• **Task requirements**:
Look through the records below, and copy out every line that holds the string "Screens".

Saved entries

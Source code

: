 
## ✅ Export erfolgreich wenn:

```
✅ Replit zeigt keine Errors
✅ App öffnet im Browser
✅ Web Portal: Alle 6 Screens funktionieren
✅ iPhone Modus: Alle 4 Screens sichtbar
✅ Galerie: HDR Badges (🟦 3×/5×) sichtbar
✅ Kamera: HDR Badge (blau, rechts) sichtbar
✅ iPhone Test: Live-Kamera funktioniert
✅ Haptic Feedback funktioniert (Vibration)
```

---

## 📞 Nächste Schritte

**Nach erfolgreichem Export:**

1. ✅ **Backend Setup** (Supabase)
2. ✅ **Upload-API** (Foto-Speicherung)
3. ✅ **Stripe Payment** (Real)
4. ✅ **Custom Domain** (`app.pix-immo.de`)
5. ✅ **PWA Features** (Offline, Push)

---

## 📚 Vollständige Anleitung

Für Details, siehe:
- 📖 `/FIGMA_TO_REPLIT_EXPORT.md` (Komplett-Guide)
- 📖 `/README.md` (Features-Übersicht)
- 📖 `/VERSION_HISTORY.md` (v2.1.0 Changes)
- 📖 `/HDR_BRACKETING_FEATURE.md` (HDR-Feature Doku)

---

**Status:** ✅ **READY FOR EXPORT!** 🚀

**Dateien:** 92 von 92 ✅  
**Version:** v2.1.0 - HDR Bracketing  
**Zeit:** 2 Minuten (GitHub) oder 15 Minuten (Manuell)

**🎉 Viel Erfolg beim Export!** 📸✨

• **Exercise answer**:
✅ Web Portal: Alle 6 Screens funktionieren
✅ iPhone Modus: Alle 4 Screens sichtbar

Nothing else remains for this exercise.